Judges, by 2-1 vote, let Starr continue Clinton investigation

Majority says court can't second-guess the work of the independent counsel

August 19, 1999|By Lyle Denniston | Lyle Denniston,SUN NATIONAL STAFF

WASHINGTON -- The usually harmonious federal court that selects independent prosecutors got into a public spat yesterday over when to stop the investigation of President Clinton and Hillary Rodham Clinton.

The dispute ended with a 2-1 vote allowing independent counsel Kenneth W. Starr's inquiry to continue.

While the ruling left the investigation where it was -- with Starr having no pending cases but reportedly still not finished -- it produced a sharp exchange among the three judges on the panel of the U.S. Circuit Court of Appeals.

The two judges in the majority accused their dissenting colleague, who wanted the prosecutor to justify the need to continue, of trying to take on an unconstitutional supervisory role over Starr.

The criminal investigation of the Clintons and their associates has gone on for five years. Under the independent counsel law, five years marks a point at which the three-judge court is directed to weigh whether to terminate such a probe.

Circuit Judge David B. Sentelle of Washington and Senior Circuit Judge Peter T. Fay of Miami said the court simply has no power to second-guess Starr's work. If it gets assurances from Starr, as it has, that he has more to do, that ends the matter, those judges concluded.

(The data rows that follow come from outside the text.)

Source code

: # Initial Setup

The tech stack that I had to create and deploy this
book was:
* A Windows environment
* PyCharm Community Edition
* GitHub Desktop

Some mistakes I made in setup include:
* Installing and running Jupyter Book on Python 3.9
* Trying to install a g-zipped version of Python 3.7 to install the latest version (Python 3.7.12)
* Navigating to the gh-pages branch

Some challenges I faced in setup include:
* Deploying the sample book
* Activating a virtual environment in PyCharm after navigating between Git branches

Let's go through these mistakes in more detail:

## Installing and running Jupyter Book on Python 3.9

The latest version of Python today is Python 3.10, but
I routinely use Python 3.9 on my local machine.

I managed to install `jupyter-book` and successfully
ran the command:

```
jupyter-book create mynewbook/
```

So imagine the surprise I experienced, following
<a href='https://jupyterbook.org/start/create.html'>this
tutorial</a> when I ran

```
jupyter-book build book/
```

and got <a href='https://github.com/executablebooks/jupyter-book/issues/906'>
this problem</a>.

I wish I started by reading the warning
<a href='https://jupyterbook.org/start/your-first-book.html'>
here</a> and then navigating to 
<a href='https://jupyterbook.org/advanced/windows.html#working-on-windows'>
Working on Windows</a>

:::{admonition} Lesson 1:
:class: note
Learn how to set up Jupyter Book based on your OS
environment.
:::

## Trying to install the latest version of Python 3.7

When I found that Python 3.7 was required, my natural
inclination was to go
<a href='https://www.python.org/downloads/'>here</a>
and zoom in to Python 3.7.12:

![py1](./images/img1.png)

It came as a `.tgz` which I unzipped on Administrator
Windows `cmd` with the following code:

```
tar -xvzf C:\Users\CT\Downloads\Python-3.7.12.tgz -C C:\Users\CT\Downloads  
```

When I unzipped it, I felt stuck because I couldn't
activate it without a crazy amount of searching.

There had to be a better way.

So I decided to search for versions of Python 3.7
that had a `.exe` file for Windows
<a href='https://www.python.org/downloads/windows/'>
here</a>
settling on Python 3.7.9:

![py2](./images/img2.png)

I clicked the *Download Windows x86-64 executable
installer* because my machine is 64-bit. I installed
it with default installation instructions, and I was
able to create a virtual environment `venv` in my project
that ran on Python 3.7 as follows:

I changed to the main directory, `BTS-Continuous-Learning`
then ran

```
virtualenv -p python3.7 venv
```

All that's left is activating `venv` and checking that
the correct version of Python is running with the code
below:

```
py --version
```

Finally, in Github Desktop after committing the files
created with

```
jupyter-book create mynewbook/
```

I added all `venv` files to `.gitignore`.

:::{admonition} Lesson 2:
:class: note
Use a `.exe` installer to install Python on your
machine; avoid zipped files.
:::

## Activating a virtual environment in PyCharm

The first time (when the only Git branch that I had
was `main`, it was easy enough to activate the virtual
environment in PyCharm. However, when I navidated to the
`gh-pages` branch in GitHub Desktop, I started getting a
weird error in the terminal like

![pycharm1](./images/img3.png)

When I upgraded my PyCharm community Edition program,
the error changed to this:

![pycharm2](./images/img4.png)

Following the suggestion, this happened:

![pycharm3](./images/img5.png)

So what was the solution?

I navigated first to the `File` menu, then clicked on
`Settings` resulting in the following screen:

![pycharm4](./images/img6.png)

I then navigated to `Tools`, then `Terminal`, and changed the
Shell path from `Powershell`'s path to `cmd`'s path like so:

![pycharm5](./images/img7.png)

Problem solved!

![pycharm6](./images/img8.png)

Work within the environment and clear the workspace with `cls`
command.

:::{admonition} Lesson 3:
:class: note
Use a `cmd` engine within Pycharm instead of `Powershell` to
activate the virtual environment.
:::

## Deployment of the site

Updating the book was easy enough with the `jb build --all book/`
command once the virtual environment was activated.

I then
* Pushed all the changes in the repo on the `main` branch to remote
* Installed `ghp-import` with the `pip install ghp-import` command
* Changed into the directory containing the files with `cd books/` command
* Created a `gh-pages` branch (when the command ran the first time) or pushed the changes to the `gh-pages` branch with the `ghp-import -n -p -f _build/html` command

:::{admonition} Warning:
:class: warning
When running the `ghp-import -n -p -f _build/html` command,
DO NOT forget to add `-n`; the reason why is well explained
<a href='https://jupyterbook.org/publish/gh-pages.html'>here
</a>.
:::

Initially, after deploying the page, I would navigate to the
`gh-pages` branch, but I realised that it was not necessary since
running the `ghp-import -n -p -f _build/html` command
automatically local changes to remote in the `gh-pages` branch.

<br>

But Senior Circuit Judge Richard D. Cudahy of Chicago dissented. He lambasted the majority for its "passivity," suggested it was inviting "an endless investigation" and accused Sentelle of rebuffing Cudahy's efforts to get more information from Starr.

Cudady also complained that Sentelle has been talking privately with Starr about the issue instead of getting formal, specific information about why he should not be shut down.

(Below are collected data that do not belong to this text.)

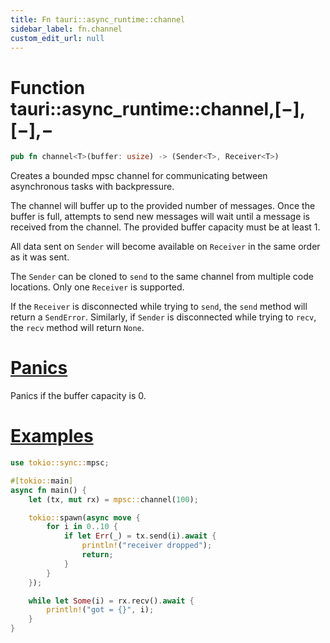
 ```yaml
---
title: Fn tauri::async_runtime::channel
sidebar_label: fn.channel
custom_edit_url: null
---
```


# Function tauri::async_runtime::channel,\[−],\[−],−

```rs
pub fn channel<T>(buffer: usize) -> (Sender<T>, Receiver<T>)
```

Creates a bounded mpsc channel for communicating between asynchronous tasks with backpressure.

The channel will buffer up to the provided number of messages. Once the buffer is full, attempts to send new messages will wait until a message is received from the channel. The provided buffer capacity must be at least 1.

All data sent on `Sender` will become available on `Receiver` in the same order as it was sent.

The `Sender` can be cloned to `send` to the same channel from multiple code locations. Only one `Receiver` is supported.

If the `Receiver` is disconnected while trying to `send`, the `send` method will return a `SendError`. Similarly, if `Sender` is disconnected while trying to `recv`, the `recv` method will return `None`.

# [Panics](/docs/api/rust/tauri/about:blank#panics)

Panics if the buffer capacity is 0.

# [Examples](/docs/api/rust/tauri/about:blank#examples)

```rs
use tokio::sync::mpsc;

#[tokio::main]
async fn main() {
    let (tx, mut rx) = mpsc::channel(100);

    tokio::spawn(async move {
        for i in 0..10 {
            if let Err(_) = tx.send(i).await {
                println!("receiver dropped");
                return;
            }
        }
    });

    while let Some(i) = rx.recv().await {
        println!("got = {}", i);
    }
}
```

"There is a strong basis for termination, and it would be very difficult to persuade me otherwise," Cudahy wrote.

Yesterday, the two-judge majority, viewing its role as very limited, said it has received Starr's assurance "that his work is ongoing. We have not looked beyond the public record to seek support."

Still, the majority said, the investigation has led to the impeachment of the president, 24 indictments and 16 convictions. Clinton was acquitted by the Senate in the impeachment trial, and has not been charged with any crime. It is unclear whether Starr is considering possible charges.

Starr said this month that he wants to end his probe "at the earliest practicable moment," but set no deadline. He is working on a final report to Congress.

Neither Starr's office nor the White House offered any comment on yesterday's decision.

The three judges on the independent counsel panel were appointed to that duty by Chief Justice William H. Rehnquist. They also serve on regular federal appeals courts.